** EXERCISE **
What is needed is an exact copy of the lines in the listing below, from the one with "dias |13/04/2024|19/04/2024| Miguel|" up to and including the one with "03/05/2024 | Gerência|", with no other lines.

** DATA EXCERPTS **
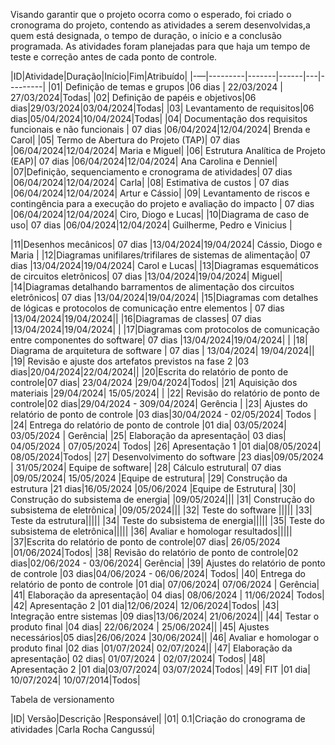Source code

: Visando garantir que o projeto ocorra como o esperado, foi criado o cronograma do projeto, contendo as atividades a serem desenvolvidas,a quem está designada, o tempo de duração, o início e a conclusão programada. As atividades foram planejadas para que haja um tempo de teste e correção antes de cada ponto de controle.



|ID|Atividade|Duração|Início|Fim|Atribuído|
|-—|---------|-------|------|---|---------|
|01| Definição de temas e grupos |06 dias | 22/03/2024 | 27/03/2024|Todas|
|02| Definição de papéis  e objetivos|06 dias|29/03/2024|03/04/2024|Todas|
|03| Levantamento de requisitos|06 dias|05/04/2024|10/04/2024|Todas|
|04| Documentação dos requisitos funcionais e não funcionais | 07 dias |06/04/2024|12/04/2024| Brenda e Carol|
|05| Termo de Abertura do Projeto (TAP)| 07 dias |06/04/2024|12/04/2024| Maria e Miguel|
|06| Estrutura Analítica de Projeto (EAP)| 07 dias |06/04/2024|12/04/2024| Ana Carolina e Denniel|
|07|Definição, sequenciamento e cronograma de atividades| 07 dias |06/04/2024|12/04/2024| Carla|
|08| Estimativa de custos | 07 dias |06/04/2024|12/04/2024| Artur e Cássio|
|09| Levantamento de riscos e contingência para a execução do projeto e avaliação do impacto | 07 dias |06/04/2024|12/04/2024| Ciro, Diogo e Lucas|
|10|Diagrama de caso de uso| 07 dias |06/04/2024|12/04/2024| Guilherme, Pedro e Vinicius |

|11|Desenhos mecânicos| 07 dias |13/04/2024|19/04/2024| Cássio, Diogo e Maria |
|12|Diagramas unifilares/trifilares de sistemas de alimentação| 07 dias |13/04/2024|19/04/2024| Carol e Lucas|
|13|Diagramas esquemáticos de circuitos eletrônicos| 07 dias |13/04/2024|19/04/2024| Miguel|
|14|Diagramas detalhando barramentos de alimentação dos circuitos eletrônicos| 07 dias |13/04/2024|19/04/2024| 
|15|Diagramas com detalhes de lógicas e protocolos de comunicação entre elementos
| 07 dias |13/04/2024|19/04/2024|| 
|16|Diagramas de classes| 07 dias |13/04/2024|19/04/2024| |
|17|Diagramas com protocolos de comunicação entre componentes do software| 07 dias |13/04/2024|19/04/2024| |
|18| Diagrama de arquitetura de software | 07 dias | 13/04/2024| 19/04/2024||
|19| Revisão e ajuste dos  artefatos previstos na fase 2 |03 dias|20/04/2024|22/04/2024||
|20|Escrita do relatório de ponto de controle|07 dias| 23/04/2024 |29/04/2024|Todos|
|21| Aquisição dos materiais |29/04/2024| 15/05/2024| |
|22| Revisão do relatório de ponto de controle|02 dias|29/04/2024 - 309/04/2024| Gerência |
|23| Ajustes do relatório de ponto de controle |03 dias|30/04/2024 - 02/05/2024| Todos |
|24| Entrega do relatório de ponto de controle |01 dia| 03/05/2024| 03/05/2024 | Gerência|
|25| Elaboração da apresentação| 03 dias| 04/05/2024 | 07/05/2024| Todos|
|26| Apresentação 1 |01 dia|08/05/2024| 08/05/2024|Todos|
|27| Desenvolvimento do software |23 dias|09/05/2024 | 31/05/2024| Equipe de software|
|28| Cálculo estrutural| 07 dias |09/05/2024| 15/05/2024 |Equipe de estrutura|
|29| Construção da estrutura |21 dias|16/05/2024 |05/06/2024 |Equipe de Estrutura|
|30| Construção do subsistema de energia| |09/05/2024|||
|31| Construção do subsistema de eletrônica| |09/05/2024|||
|32| Teste do software ||||| 
|33| Teste da estrutura|||||
|34| Teste do subsistema de energia|||||
|35| Teste do subsistema de eletrônica|||||
|36| Avaliar e homologar resultados|||||
|37|Escrita do relatório de ponto de controle|07 dias| 26/05/2024 |01/06/2024|Todos|
|38| Revisão do relatório de ponto de controle|02 dias|02/06/2024 - 03/06/2024| Gerência|
|39| Ajustes do relatório de ponto de controle |03 dias|04/06/2024 - 06/06/2024| Todos|
|40| Entrega do relatório de ponto de controle |01 dia| 07/06/2024| 07/06/2024 | Gerência|
|41| Elaboração da apresentação| 04 dias| 08/06/2024 | 11/06/2024| Todos|
|42| Apresentação 2 |01 dia|12/06/2024| 12/06/2024|Todos|
|43| Integração entre sistemas |09 dias|13/06/2024| 21/06/2024||
|44| Testar o produto final  |04 dias| 22/06/2024 | 25/06/2024||
|45| Ajustes necessários|05 dias|26/06/2024 |30/06/2024||
|46| Avaliar e homologar o produto final |02 dias |01/07/2024| 02/07/2024||
|47| Elaboração da apresentação| 02 dias| 01/07/2024 | 02/07/2024| Todos|
|48| Apresentação 2 |01 dia|03/07/2024| 03/07/2024|Todos|
|49| FIT |01 dia| 10/07/2024| 10/07/2014|Todos|

Tabela de versionamento

|ID| Versão|Descrição |Responsável|
|01| 0.1|Criação do cronograma de atividades |Carla Rocha Cangussú|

** TASK SOLUTION **
|13|Diagramas esquemáticos de circuitos eletrônicos| 07 dias |13/04/2024|19/04/2024| Miguel|
|14|Diagramas detalhando barramentos de alimentação dos circuitos eletrônicos| 07 dias |13/04/2024|19/04/2024| 
|15|Diagramas com detalhes de lógicas e protocolos de comunicação entre elementos
| 07 dias |13/04/2024|19/04/2024|| 
|16|Diagramas de classes| 07 dias |13/04/2024|19/04/2024| |
|17|Diagramas com protocolos de comunicação entre componentes do software| 07 dias |13/04/2024|19/04/2024| |
|18| Diagrama de arquitetura de software | 07 dias | 13/04/2024| 19/04/2024||
|19| Revisão e ajuste dos  artefatos previstos na fase 2 |03 dias|20/04/2024|22/04/2024||
|20|Escrita do relatório de ponto de controle|07 dias| 23/04/2024 |29/04/2024|Todos|
|21| Aquisição dos materiais |29/04/2024| 15/05/2024| |
|22| Revisão do relatório de ponto de controle|02 dias|29/04/2024 - 309/04/2024| Gerência |
|23| Ajustes do relatório de ponto de controle |03 dias|30/04/2024 - 02/05/2024| Todos |
|24| Entrega do relatório de ponto de controle |01 dia| 03/05/2024| 03/05/2024 | Gerência|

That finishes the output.